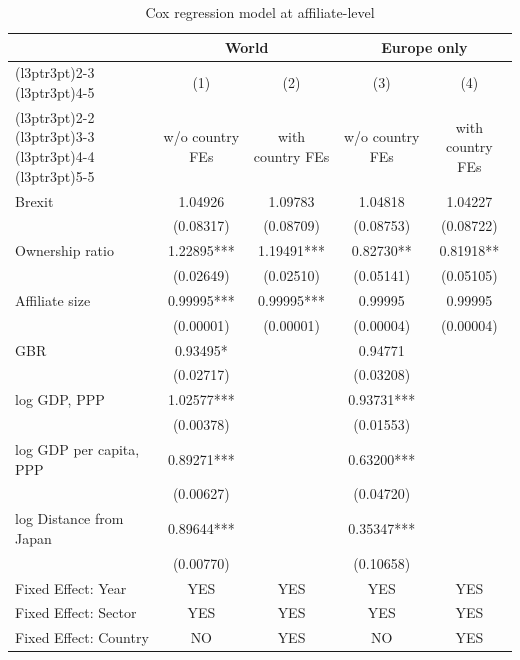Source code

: \begin{table}
\centering
\caption{\label{tab:modelsummary-aff}Cox regression model at affiliate-level}
\centering
\begin{threeparttable}
\begin{tabular}[t]{lcccc}
\toprule
\multicolumn{1}{c}{ } & \multicolumn{2}{c}{World} & \multicolumn{2}{c}{Europe only} \\
\cmidrule(l{3pt}r{3pt}){2-3} \cmidrule(l{3pt}r{3pt}){4-5}
\multicolumn{1}{c}{ } & \multicolumn{1}{c}{(1)} & \multicolumn{1}{c}{(2)} & \multicolumn{1}{c}{(3)} & \multicolumn{1}{c}{(4)} \\
\cmidrule(l{3pt}r{3pt}){2-2} \cmidrule(l{3pt}r{3pt}){3-3} \cmidrule(l{3pt}r{3pt}){4-4} \cmidrule(l{3pt}r{3pt}){5-5}
  & w/o country FEs & with country FEs & w/o country FEs  & with country FEs \\
\midrule
Brexit & \num{1.04926} & \num{1.09783} & \num{1.04818} & \num{1.04227}\\
 & (\num{0.08317}) & (\num{0.08709}) & (\num{0.08753}) & (\num{0.08722})\\
Ownership ratio & \num{1.22895}*** & \num{1.19491}*** & \num{0.82730}** & \num{0.81918}**\\
 & (\num{0.02649}) & (\num{0.02510}) & (\num{0.05141}) & (\num{0.05105})\\
Affiliate size & \num{0.99995}*** & \num{0.99995}*** & \num{0.99995} & \num{0.99995}\\
 & (\num{0.00001}) & (\num{0.00001}) & (\num{0.00004}) & (\num{0.00004})\\
GBR & \num{0.93495}* &  & \num{0.94771} & \\
 & (\num{0.02717}) &  & (\num{0.03208}) & \\
log GDP, PPP & \num{1.02577}*** &  & \num{0.93731}*** & \\
 & (\num{0.00378}) &  & (\num{0.01553}) & \\
log GDP per capita, PPP & \num{0.89271}*** &  & \num{0.63200}*** & \\
 & (\num{0.00627}) &  & (\num{0.04720}) & \\
log Distance from Japan & \num{0.89644}*** &  & \num{0.35347}*** & \\
 & (\num{0.00770}) &  & (\num{0.10658}) & \\
\midrule
Fixed Effect: Year & YES & YES & YES & YES\\
Fixed Effect: Sector & YES & YES & YES & YES\\
Fixed Effect: Country & NO & YES & NO & YES\\

\end{tabular}
\end{threeparttable}
\end{table}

TASK INSTRUCTIONS:
Count the lines in the entries above that include the string "threeparttable", then give only that figure.

THE COMPLETED TASK:
2